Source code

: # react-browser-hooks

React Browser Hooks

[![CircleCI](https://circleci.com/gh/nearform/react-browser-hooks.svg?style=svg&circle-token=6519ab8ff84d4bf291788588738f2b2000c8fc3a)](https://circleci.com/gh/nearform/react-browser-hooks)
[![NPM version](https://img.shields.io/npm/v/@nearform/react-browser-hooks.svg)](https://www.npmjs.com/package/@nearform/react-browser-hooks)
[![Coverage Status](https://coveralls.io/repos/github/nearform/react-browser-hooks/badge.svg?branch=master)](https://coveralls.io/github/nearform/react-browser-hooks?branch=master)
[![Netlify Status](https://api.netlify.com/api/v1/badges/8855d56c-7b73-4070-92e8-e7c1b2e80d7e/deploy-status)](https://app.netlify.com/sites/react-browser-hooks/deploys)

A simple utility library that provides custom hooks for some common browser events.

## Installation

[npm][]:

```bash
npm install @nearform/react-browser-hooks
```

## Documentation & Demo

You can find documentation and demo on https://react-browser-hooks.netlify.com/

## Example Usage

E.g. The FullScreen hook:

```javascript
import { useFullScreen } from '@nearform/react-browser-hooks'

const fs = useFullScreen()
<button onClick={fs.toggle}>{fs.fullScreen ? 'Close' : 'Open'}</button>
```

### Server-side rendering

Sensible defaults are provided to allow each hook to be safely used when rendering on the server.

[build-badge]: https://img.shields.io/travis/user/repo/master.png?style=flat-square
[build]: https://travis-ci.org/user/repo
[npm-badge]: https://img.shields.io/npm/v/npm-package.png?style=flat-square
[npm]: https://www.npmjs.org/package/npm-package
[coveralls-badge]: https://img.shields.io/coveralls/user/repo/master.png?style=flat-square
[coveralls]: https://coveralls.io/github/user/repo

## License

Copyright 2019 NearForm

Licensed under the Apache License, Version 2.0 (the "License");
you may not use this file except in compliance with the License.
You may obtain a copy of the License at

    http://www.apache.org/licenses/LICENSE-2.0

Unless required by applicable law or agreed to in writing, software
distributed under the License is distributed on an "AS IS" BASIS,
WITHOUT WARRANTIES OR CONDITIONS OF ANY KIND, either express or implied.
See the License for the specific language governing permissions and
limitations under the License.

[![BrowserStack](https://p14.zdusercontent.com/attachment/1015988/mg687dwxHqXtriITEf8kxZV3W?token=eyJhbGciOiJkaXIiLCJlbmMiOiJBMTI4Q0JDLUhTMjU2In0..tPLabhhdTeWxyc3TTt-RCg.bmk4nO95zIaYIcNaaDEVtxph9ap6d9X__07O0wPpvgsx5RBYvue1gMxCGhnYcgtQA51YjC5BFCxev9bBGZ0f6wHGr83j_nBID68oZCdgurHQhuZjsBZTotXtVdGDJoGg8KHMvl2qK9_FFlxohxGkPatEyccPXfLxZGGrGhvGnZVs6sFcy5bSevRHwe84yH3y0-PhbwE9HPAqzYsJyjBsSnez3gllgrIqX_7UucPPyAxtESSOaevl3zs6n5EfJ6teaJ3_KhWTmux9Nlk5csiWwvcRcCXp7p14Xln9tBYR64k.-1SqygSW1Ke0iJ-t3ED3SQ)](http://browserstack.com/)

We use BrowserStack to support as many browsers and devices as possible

● ● ● ● ● ● ●

What you will do:
From the line containing "E.g. The FullScreen" down to the final line of the data, write out every line exactly; both the first and last of these belong in your answer, and nothing else does.

Problem solution:
E.g. The FullScreen hook:

```javascript
import { useFullScreen } from '@nearform/react-browser-hooks'

const fs = useFullScreen()
<button onClick={fs.toggle}>{fs.fullScreen ? 'Close' : 'Open'}</button>
```

### Server-side rendering

Sensible defaults are provided to allow each hook to be safely used when rendering on the server.

[build-badge]: https://img.shields.io/travis/user/repo/master.png?style=flat-square
[build]: https://travis-ci.org/user/repo
[npm-badge]: https://img.shields.io/npm/v/npm-package.png?style=flat-square
[npm]: https://www.npmjs.org/package/npm-package
[coveralls-badge]: https://img.shields.io/coveralls/user/repo/master.png?style=flat-square
[coveralls]: https://coveralls.io/github/user/repo

## License

Copyright 2019 NearForm

Licensed under the Apache License, Version 2.0 (the "License");
you may not use this file except in compliance with the License.
You may obtain a copy of the License at

    http://www.apache.org/licenses/LICENSE-2.0

Unless required by applicable law or agreed to in writing, software
distributed under the License is distributed on an "AS IS" BASIS,
WITHOUT WARRANTIES OR CONDITIONS OF ANY KIND, either express or implied.
See the License for the specific language governing permissions and
limitations under the License.

[![BrowserStack](https://p14.zdusercontent.com/attachment/1015988/mg687dwxHqXtriITEf8kxZV3W?token=eyJhbGciOiJkaXIiLCJlbmMiOiJBMTI4Q0JDLUhTMjU2In0..tPLabhhdTeWxyc3TTt-RCg.bmk4nO95zIaYIcNaaDEVtxph9ap6d9X__07O0wPpvgsx5RBYvue1gMxCGhnYcgtQA51YjC5BFCxev9bBGZ0f6wHGr83j_nBID68oZCdgurHQhuZjsBZTotXtVdGDJoGg8KHMvl2qK9_FFlxohxGkPatEyccPXfLxZGGrGhvGnZVs6sFcy5bSevRHwe84yH3y0-PhbwE9HPAqzYsJyjBsSnez3gllgrIqX_7UucPPyAxtESSOaevl3zs6n5EfJ6teaJ3_KhWTmux9Nlk5csiWwvcRcCXp7p14Xln9tBYR64k.-1SqygSW1Ke0iJ-t3ED3SQ)](http://browserstack.com/)

We use BrowserStack to support as many browsers and devices as possible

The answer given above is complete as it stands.